The two-day summit, co-hosted by the UK Government and Kenya in London, was attended by in-persons and others who joined virtually.

It sought to raise at least $5 billion, for the Global Partnership for Education (GPE) to give 175 million children from developing countries the opportunity to learn.

Introduction

Dr. Adutwum mentioned the introduction of lessons on television and radio for basic schoolchildren as well as the online, virtual learning and the I-Campus for secondary and tertiary students, and the distribution of printed learning materials to children in rural areas as some of the interventions being employed.

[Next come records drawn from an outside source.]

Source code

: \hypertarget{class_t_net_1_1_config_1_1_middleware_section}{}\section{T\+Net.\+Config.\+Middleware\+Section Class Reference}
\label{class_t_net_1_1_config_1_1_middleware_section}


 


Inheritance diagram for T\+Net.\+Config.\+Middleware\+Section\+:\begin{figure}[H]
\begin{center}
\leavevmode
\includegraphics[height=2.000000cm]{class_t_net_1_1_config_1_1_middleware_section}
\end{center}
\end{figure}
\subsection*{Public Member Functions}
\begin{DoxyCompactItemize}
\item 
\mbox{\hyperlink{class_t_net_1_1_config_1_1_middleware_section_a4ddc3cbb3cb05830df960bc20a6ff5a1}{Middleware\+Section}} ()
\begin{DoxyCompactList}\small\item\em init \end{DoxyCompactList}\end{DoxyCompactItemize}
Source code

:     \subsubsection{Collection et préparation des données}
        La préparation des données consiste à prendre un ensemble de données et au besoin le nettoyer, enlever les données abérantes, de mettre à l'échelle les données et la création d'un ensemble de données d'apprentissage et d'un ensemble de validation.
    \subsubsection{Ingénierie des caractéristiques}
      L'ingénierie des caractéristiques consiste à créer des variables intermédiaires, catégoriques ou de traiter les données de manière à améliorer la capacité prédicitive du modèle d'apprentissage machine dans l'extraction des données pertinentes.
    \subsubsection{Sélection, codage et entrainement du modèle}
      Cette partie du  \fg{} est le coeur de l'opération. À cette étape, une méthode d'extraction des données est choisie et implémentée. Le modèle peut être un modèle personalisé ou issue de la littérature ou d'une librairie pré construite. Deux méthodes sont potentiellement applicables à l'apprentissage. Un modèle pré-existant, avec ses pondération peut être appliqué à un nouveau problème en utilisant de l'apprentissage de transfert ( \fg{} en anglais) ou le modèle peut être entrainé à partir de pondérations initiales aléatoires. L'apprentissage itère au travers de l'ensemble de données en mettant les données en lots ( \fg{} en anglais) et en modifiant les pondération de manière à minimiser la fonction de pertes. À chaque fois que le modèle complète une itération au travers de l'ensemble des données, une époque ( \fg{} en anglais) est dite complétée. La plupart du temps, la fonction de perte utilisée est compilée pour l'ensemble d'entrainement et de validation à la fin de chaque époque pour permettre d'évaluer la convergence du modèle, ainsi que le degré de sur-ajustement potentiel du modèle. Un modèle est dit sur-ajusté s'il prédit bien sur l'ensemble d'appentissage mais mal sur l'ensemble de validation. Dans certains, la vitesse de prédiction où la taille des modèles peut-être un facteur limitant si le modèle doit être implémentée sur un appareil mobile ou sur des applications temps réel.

Additionally, the minister said the government was embarking on a robust educational system by equipping teachers and certificating school administrators to make them better managers.

He acknowledged the fact that there were already learning losses, and that the COVID-19 had come to exacerbate them, stressing that the gap had to be closed, adding, “we must make sure that the existing gap is close.”

“We need a double-step approach to bridge the gap,” he said, adding that if there was anything the COVID-19 had taught Ghana and the entire world, it was that things that were taken for granted could no longer be assumed or presumed.

Learning

“We, as a nation, and the world, have to know that learning can take place at anytime, anywhere and therein lays the need to build resilience, so that we can get to a point to acknowledge that learning can take place anywhere and not just in a classroom,” Dr. Adutwum said.

He said the COVID-19 pandemic was a wake-up call to the world to accept that learning should be able to take place outside the classroom.

Dr. Adutwum asserted that the realisation had dawned on the world that education and COVID-19 were going to be strange bedfellows as “we cannot continue to shut down schools forever in the midst of the COVID-19.”

Dr. Adutwum said “what we need to do right, we need to do it to make education the requisite agent of transformation. Education should be at the front and centre of our development process.”

He said the COVID-19, though a pandemic, had created the best opportunity to revolutionise learning by adopting technology.

Great tool

Dr. Adutwum was happy that the COVID-19 had become a great tool that would help him to be the “best education minister,” because he did not have to go convincing people as to why more investment is needed to be channeled into education.

Contributing to the topic, the Founder of Rekindle Learning and Chairperson of Imagine Worldwide, a South African-based organisation, Madam Rapelang Rabana, said the COVID-19 pandemic had exposed the vulnerability in the education system.

She said the COVID-19 exacerbated the inequality in the educational journey where children in the rural areas could not access the technology.